- _Task details_: Your task is to quote the records from their first line through the line containing "manage using Chef", with nothing added or left out.

- _Provided records_:

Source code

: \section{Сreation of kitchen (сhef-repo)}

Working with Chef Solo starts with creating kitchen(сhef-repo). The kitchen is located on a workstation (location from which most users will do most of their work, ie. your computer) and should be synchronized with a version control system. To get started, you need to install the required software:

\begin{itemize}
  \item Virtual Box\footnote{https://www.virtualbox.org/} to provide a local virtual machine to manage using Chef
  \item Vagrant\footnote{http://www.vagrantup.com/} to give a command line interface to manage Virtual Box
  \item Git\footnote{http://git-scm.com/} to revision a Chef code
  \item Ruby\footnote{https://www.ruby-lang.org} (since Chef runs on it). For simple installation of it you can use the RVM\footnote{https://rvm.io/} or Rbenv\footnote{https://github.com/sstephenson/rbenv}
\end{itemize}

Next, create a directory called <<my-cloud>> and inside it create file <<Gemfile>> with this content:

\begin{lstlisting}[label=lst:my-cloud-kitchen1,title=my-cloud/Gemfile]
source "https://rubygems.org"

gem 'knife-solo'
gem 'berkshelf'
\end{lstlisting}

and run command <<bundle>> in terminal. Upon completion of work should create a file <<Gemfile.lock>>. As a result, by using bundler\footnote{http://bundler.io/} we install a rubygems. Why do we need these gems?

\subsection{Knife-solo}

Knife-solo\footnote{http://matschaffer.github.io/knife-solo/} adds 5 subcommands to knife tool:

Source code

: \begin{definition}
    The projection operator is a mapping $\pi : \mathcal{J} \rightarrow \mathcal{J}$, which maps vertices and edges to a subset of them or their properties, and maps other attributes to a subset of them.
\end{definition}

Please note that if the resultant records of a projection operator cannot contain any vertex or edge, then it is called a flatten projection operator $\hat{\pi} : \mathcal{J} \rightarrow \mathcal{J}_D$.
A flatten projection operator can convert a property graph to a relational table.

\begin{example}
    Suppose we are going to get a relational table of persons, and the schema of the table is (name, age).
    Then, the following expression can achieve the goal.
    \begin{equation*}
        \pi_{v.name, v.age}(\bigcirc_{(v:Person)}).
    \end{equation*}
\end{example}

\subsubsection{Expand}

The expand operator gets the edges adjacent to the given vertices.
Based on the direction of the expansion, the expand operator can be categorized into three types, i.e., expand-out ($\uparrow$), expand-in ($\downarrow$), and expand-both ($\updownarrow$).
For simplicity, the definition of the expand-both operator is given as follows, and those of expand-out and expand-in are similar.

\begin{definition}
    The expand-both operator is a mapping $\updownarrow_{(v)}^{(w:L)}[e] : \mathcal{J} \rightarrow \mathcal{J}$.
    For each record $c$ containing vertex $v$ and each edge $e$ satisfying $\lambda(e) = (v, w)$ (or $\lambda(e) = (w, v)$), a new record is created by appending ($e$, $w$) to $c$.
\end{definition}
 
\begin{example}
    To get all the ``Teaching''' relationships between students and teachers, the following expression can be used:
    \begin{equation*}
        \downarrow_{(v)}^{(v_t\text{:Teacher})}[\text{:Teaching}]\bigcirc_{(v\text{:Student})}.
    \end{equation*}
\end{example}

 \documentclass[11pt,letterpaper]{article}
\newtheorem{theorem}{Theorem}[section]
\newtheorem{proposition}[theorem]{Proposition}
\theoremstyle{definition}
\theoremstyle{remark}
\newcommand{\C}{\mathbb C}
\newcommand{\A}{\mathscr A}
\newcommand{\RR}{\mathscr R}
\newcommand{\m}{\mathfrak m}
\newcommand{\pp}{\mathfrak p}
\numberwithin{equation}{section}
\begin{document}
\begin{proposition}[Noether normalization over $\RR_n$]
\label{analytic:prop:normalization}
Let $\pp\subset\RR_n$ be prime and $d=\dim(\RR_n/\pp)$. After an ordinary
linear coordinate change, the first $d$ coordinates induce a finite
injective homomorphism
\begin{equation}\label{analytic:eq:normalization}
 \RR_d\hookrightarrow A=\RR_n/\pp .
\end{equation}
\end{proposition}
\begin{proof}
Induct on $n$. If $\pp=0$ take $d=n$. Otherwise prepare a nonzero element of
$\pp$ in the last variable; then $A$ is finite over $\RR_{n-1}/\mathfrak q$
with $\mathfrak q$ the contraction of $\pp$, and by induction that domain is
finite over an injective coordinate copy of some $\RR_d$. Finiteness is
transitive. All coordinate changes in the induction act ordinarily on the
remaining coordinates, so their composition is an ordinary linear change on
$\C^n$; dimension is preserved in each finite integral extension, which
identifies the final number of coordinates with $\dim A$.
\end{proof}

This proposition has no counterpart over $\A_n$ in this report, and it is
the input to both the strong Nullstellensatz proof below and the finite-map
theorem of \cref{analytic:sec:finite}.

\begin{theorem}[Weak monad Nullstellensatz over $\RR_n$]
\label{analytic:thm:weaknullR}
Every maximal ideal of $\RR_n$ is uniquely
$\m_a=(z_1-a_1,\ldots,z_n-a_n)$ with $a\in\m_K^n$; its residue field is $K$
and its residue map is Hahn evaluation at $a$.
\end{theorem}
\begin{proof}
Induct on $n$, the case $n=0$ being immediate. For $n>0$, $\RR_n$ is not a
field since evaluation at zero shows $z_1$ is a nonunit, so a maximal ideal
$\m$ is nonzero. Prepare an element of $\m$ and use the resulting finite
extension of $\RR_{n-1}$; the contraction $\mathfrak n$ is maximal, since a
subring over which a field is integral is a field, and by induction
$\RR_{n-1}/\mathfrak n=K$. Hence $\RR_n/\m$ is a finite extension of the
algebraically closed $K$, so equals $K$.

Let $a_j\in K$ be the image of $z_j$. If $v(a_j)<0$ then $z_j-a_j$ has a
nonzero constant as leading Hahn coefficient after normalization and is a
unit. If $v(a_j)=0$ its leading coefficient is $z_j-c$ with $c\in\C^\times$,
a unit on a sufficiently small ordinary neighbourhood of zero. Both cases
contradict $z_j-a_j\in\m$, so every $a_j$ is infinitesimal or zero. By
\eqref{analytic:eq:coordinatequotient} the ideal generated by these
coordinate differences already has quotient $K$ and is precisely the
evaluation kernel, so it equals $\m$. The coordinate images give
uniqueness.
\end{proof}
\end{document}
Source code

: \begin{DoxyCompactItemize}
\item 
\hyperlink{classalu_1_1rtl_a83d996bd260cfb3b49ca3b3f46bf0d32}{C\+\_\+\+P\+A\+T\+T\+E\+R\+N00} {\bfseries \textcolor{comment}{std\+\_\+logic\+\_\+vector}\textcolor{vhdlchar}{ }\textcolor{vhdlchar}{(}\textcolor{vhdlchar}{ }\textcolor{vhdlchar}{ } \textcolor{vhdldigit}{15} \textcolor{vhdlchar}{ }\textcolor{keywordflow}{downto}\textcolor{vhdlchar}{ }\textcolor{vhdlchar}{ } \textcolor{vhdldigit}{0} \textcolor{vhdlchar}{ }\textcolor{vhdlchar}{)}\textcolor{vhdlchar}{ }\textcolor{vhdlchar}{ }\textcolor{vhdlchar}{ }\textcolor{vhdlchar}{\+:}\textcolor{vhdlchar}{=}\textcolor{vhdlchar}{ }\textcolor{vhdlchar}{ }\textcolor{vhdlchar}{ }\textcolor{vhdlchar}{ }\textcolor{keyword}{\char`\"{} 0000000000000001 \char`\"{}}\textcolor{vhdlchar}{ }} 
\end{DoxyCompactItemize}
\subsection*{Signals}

- _Problem solution_:
Source code

: \section{Сreation of kitchen (сhef-repo)}

Working with Chef Solo starts with creating kitchen(сhef-repo). The kitchen is located on a workstation (location from which most users will do most of their work, ie. your computer) and should be synchronized with a version control system. To get started, you need to install the required software:

\begin{itemize}
  \item Virtual Box\footnote{https://www.virtualbox.org/} to provide a local virtual machine to manage using Chef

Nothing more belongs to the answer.